**INSTRUCTIONS FOR THE TASK**: The answer is every line of the records that holds the word "utilización", copied in full.

++++++++

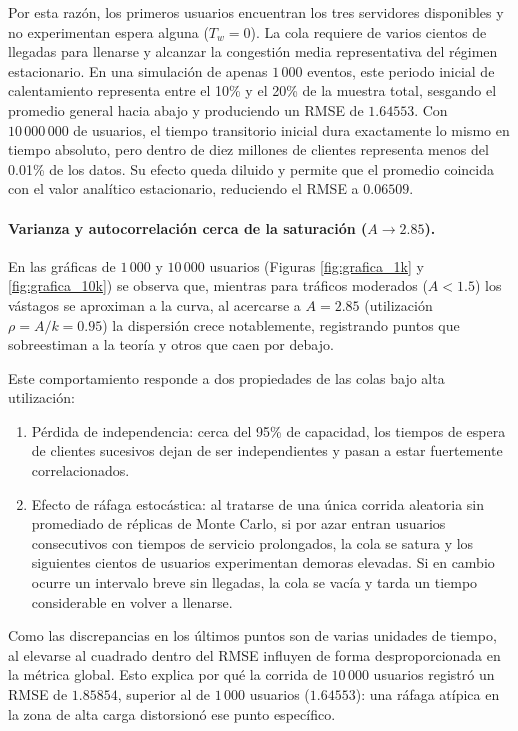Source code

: \documentclass[11pt, a4paper]{article}
\begin{document}
Por esta razón, los primeros usuarios encuentran los tres servidores disponibles y no experimentan espera alguna ($T_w = 0$). La cola requiere de varios cientos de llegadas para llenarse y alcanzar la congestión media representativa del régimen estacionario. En una simulación de apenas $1\,000$ eventos, este periodo inicial de calentamiento representa entre el 10\% y el 20\% de la muestra total, sesgando el promedio general hacia abajo y produciendo un RMSE de $1.64553$. Con $10\,000\,000$ de usuarios, el tiempo transitorio inicial dura exactamente lo mismo en tiempo absoluto, pero dentro de diez millones de clientes representa menos del 0.01\% de los datos. Su efecto queda diluido y permite que el promedio coincida con el valor analítico estacionario, reduciendo el RMSE a $0.06509$.

\paragraph{Varianza y autocorrelación cerca de la saturación ($A \to 2.85$).}
En las gráficas de $1\,000$ y $10\,000$ usuarios (Figuras \ref{fig:grafica_1k} y \ref{fig:grafica_10k}) se observa que, mientras para tráficos moderados ($A < 1.5$) los vástagos se aproximan a la curva, al acercarse a $A = 2.85$ (utilización $\rho = A/k = 0.95$) la dispersión crece notablemente, registrando puntos que sobreestiman a la teoría y otros que caen por debajo.

Este comportamiento responde a dos propiedades de las colas bajo alta utilización:
\begin{enumerate}
    \item Pérdida de independencia: cerca del 95\% de capacidad, los tiempos de espera de clientes sucesivos dejan de ser independientes y pasan a estar fuertemente correlacionados.
    \item Efecto de ráfaga estocástica: al tratarse de una única corrida aleatoria sin promediado de réplicas de Monte Carlo, si por azar entran usuarios consecutivos con tiempos de servicio prolongados, la cola se satura y los siguientes cientos de usuarios experimentan demoras elevadas. Si en cambio ocurre un intervalo breve sin llegadas, la cola se vacía y tarda un tiempo considerable en volver a llenarse.
\end{enumerate}

Como las discrepancias en los últimos puntos son de varias unidades de tiempo, al elevarse al cuadrado dentro del RMSE influyen de forma desproporcionada en la métrica global. Esto explica por qué la corrida de $10\,000$ usuarios registró un RMSE de $1.85854$, superior al de $1\,000$ usuarios ($1.64553$): una ráfaga atípica en la zona de alta carga distorsionó ese punto específico.
\end{document}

++++++++

**RESPONSE TO THE TASK**:
En las gráficas de $1\,000$ y $10\,000$ usuarios (Figuras \ref{fig:grafica_1k} y \ref{fig:grafica_10k}) se observa que, mientras para tráficos moderados ($A < 1.5$) los vástagos se aproximan a la curva, al acercarse a $A = 2.85$ (utilización $\rho = A/k = 0.95$) la dispersión crece notablemente, registrando puntos que sobreestiman a la teoría y otros que caen por debajo.
Este comportamiento responde a dos propiedades de las colas bajo alta utilización:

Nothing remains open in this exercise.